Dataset items:
=== Section Start ===

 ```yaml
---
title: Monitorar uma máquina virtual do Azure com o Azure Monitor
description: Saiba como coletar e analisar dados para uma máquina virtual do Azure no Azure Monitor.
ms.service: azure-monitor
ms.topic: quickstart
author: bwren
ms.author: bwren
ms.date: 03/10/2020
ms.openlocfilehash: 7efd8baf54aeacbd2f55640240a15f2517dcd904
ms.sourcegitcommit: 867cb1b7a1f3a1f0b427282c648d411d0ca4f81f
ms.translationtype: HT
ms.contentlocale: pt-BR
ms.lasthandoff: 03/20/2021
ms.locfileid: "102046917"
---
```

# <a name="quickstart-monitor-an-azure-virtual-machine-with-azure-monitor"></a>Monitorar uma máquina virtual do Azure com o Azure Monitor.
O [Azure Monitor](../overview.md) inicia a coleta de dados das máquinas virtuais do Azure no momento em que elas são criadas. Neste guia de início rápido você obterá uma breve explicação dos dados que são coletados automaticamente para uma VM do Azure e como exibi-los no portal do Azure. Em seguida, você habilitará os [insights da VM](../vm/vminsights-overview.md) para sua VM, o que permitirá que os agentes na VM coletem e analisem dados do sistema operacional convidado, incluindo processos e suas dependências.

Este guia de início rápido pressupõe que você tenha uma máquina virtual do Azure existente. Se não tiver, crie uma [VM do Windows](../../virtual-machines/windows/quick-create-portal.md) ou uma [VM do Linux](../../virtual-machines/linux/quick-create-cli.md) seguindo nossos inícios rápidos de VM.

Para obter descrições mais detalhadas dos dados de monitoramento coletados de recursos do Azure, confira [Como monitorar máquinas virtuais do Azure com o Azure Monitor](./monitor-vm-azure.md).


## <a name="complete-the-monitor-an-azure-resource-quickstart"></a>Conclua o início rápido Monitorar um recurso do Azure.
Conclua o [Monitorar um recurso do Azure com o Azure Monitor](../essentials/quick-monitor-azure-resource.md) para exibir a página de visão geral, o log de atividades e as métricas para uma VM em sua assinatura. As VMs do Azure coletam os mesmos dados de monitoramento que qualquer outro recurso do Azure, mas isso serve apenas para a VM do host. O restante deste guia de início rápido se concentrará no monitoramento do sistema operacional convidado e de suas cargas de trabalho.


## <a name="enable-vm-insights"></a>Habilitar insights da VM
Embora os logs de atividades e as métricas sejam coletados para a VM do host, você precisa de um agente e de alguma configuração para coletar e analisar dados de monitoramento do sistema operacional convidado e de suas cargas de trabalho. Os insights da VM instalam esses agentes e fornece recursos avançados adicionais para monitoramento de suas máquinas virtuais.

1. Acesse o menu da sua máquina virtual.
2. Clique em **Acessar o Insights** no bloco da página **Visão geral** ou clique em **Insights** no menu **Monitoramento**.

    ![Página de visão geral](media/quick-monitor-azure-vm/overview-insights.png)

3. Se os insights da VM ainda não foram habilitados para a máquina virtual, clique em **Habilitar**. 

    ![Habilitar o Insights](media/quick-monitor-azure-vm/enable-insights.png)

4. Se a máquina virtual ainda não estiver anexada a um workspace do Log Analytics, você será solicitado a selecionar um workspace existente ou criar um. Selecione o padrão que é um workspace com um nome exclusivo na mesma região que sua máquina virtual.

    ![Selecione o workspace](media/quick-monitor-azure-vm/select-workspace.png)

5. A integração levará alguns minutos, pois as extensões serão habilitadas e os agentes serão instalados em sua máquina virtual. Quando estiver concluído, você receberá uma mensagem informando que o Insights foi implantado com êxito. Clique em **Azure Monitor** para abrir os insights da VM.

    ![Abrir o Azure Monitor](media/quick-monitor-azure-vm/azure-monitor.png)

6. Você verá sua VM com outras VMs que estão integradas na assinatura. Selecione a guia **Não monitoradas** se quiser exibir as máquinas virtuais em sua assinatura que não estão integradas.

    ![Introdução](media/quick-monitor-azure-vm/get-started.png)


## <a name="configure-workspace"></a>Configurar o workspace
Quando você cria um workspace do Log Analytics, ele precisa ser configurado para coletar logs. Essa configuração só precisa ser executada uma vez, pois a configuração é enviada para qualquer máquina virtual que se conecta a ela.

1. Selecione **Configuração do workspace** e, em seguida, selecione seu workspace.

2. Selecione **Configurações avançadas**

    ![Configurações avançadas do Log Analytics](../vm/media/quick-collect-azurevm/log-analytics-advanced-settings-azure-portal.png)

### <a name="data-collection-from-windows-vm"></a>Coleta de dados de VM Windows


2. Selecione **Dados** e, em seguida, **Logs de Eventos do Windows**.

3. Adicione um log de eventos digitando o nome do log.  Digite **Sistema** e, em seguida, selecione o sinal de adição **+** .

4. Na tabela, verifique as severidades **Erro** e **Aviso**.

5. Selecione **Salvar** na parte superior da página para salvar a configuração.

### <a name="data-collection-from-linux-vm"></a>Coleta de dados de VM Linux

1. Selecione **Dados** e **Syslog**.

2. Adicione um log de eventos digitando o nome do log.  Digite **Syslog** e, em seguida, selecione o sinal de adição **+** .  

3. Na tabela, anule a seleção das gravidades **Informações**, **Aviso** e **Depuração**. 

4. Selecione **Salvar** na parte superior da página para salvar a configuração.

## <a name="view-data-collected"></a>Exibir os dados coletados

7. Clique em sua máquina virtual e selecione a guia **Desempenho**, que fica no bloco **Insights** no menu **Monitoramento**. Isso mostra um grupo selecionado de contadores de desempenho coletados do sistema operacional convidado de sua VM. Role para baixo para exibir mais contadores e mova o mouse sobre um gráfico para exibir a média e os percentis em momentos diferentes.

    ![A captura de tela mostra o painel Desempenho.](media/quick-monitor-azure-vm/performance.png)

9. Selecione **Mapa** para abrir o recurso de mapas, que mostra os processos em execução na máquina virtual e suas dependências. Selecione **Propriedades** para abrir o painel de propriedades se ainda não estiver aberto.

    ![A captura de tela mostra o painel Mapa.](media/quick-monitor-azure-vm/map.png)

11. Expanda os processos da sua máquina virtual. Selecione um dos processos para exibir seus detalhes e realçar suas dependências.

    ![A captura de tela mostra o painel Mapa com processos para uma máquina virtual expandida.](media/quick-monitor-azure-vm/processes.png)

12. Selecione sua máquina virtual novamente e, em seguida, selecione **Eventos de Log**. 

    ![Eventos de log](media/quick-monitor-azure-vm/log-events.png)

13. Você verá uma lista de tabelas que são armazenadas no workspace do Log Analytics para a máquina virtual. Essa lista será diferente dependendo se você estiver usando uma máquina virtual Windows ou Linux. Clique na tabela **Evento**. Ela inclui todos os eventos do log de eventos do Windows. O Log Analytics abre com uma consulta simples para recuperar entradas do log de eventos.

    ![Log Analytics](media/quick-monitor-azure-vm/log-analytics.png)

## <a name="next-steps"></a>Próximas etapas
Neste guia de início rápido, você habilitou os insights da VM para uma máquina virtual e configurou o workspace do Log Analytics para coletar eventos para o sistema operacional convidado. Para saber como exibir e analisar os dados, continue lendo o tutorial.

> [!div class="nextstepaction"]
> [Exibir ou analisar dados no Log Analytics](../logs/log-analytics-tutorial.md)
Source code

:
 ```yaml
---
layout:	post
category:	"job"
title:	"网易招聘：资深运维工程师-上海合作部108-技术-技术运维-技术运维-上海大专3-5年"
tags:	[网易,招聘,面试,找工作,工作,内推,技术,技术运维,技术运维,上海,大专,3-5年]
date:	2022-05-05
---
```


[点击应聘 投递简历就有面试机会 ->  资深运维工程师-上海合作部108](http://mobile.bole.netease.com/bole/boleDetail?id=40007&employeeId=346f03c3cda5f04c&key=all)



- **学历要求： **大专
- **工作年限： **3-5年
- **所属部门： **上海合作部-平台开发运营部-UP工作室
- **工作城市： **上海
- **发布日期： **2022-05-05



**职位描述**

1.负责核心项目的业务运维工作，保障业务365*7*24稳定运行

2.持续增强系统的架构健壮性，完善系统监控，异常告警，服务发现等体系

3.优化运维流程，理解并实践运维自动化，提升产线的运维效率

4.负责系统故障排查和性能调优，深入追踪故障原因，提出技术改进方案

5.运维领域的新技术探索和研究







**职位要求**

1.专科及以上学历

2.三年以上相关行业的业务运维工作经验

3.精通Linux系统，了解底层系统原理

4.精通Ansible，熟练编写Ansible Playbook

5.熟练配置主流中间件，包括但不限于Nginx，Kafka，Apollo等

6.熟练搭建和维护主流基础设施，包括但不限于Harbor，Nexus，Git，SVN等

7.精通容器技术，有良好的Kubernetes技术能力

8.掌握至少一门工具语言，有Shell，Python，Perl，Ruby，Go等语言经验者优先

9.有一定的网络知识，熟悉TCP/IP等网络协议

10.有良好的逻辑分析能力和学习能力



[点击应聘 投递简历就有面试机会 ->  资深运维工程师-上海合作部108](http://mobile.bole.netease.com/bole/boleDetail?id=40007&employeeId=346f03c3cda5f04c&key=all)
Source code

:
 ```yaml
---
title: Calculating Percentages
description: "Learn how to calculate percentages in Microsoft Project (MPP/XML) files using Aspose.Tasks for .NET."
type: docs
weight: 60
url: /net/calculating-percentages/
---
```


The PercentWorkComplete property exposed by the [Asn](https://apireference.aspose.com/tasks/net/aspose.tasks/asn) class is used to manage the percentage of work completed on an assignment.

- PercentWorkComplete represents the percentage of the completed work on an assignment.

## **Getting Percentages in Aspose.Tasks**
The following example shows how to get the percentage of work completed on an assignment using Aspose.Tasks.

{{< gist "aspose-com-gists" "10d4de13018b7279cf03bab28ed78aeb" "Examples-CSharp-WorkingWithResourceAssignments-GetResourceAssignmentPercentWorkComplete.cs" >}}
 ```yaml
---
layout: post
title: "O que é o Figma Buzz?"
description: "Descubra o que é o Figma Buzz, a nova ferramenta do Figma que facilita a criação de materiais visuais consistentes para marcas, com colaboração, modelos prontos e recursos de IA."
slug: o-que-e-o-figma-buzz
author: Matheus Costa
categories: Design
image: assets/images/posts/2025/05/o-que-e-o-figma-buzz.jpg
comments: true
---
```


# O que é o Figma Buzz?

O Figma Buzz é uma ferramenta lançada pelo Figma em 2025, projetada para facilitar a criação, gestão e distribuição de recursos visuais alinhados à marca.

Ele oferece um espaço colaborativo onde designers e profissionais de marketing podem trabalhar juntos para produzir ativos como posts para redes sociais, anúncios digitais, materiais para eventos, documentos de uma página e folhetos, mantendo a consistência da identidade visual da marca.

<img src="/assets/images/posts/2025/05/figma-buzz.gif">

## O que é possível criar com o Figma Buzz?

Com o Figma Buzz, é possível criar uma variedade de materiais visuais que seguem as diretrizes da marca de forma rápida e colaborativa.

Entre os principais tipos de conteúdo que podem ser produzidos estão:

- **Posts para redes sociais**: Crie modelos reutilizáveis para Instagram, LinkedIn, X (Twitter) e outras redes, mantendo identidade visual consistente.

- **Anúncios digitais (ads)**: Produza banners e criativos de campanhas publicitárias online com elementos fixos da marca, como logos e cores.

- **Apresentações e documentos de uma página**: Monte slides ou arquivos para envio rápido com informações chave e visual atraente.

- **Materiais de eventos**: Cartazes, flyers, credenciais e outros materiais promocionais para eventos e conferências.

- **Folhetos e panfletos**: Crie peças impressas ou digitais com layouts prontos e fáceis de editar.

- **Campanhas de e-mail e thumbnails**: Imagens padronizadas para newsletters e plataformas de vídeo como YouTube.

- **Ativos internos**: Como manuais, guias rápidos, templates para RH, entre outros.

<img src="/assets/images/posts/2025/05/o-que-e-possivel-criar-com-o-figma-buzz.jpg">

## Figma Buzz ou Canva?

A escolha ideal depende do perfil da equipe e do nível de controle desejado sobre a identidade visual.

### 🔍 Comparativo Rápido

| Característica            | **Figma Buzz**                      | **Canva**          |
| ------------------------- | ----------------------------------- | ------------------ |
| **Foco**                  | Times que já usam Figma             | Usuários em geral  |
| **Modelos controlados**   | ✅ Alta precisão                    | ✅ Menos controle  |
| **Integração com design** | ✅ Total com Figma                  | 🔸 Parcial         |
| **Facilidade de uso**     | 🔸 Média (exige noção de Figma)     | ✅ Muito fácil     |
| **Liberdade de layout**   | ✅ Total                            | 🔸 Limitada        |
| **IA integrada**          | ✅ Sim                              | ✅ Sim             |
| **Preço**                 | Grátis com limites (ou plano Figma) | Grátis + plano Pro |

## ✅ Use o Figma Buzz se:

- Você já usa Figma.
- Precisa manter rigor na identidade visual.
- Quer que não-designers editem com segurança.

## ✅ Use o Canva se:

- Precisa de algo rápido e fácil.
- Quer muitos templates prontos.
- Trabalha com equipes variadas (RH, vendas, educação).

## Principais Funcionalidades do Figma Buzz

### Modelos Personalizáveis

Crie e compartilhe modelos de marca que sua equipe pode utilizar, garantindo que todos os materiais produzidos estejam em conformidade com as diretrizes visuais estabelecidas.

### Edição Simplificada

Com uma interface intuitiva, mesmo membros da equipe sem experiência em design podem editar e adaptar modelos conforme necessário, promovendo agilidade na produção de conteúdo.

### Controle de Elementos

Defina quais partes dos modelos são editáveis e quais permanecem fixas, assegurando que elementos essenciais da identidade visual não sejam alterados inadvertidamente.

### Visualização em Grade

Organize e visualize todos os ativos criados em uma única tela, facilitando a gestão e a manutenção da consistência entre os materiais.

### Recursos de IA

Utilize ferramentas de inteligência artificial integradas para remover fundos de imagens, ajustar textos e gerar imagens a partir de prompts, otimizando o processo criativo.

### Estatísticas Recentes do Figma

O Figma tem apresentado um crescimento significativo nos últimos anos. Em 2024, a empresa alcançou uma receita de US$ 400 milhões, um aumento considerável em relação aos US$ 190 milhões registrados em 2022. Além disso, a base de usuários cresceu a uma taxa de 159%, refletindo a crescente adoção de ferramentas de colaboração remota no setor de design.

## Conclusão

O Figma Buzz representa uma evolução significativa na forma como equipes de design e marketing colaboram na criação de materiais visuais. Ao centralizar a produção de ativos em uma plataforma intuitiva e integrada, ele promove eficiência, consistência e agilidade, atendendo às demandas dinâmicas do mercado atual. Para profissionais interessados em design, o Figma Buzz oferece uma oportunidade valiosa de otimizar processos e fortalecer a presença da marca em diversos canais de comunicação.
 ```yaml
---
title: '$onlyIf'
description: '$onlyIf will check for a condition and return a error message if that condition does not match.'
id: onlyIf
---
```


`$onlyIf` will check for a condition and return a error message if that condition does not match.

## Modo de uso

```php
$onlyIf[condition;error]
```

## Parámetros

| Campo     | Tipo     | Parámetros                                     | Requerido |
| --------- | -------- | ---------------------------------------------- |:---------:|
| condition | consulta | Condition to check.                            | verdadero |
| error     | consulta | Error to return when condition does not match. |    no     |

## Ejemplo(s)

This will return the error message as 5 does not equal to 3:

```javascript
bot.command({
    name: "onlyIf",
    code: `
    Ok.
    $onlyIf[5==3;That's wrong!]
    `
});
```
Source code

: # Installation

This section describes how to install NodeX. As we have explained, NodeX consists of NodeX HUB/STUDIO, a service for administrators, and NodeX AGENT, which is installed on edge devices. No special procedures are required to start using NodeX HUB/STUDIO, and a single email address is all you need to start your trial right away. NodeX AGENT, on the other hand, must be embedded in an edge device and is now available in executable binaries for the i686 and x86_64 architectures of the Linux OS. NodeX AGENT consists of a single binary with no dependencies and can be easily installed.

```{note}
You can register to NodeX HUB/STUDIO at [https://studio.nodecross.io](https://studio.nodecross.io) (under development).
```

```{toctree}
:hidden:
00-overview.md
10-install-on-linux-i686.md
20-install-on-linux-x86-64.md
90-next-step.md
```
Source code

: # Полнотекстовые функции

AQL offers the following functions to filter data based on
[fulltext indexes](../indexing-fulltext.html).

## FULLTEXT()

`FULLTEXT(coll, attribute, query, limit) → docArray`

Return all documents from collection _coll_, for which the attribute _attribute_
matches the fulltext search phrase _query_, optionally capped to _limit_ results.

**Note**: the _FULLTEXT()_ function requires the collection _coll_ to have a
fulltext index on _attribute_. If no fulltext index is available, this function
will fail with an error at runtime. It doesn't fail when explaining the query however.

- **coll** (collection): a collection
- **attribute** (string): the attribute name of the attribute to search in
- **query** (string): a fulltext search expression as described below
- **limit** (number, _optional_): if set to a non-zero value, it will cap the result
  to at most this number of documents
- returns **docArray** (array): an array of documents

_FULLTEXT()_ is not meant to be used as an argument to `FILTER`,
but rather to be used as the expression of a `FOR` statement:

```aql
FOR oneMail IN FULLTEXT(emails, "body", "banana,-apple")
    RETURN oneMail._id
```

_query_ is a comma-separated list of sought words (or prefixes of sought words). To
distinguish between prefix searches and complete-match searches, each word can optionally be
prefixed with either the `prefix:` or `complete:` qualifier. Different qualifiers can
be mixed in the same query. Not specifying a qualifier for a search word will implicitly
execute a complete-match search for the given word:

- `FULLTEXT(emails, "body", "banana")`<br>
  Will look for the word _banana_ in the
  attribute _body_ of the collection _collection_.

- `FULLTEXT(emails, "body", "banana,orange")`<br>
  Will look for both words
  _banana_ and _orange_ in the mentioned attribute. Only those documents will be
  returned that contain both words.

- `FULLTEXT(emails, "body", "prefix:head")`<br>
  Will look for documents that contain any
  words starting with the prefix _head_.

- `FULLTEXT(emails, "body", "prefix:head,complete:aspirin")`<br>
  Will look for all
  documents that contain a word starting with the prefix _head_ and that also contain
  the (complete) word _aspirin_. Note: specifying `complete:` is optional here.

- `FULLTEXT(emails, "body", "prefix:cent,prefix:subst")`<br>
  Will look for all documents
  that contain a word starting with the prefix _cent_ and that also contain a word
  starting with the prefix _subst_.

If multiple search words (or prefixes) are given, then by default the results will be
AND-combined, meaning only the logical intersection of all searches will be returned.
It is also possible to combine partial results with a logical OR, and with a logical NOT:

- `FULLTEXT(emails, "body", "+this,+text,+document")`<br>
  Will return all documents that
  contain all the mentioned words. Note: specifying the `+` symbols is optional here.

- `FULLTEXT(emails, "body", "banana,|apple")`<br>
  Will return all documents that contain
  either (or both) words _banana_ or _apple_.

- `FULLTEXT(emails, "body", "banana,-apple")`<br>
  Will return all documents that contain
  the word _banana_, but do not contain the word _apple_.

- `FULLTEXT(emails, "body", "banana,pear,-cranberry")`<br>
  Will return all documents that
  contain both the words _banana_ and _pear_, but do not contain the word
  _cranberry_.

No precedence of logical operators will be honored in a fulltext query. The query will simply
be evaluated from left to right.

=== Section End ===

## Task prompt
Above are some records; copy each line there that contains "sociais".

## Solution to this problem
Ele oferece um espaço colaborativo onde designers e profissionais de marketing podem trabalhar juntos para produzir ativos como posts para redes sociais, anúncios digitais, materiais para eventos, documentos de uma página e folhetos, mantendo a consistência da identidade visual da marca.
- **Posts para redes sociais**: Crie modelos reutilizáveis para Instagram, LinkedIn, X (Twitter) e outras redes, mantendo identidade visual consistente.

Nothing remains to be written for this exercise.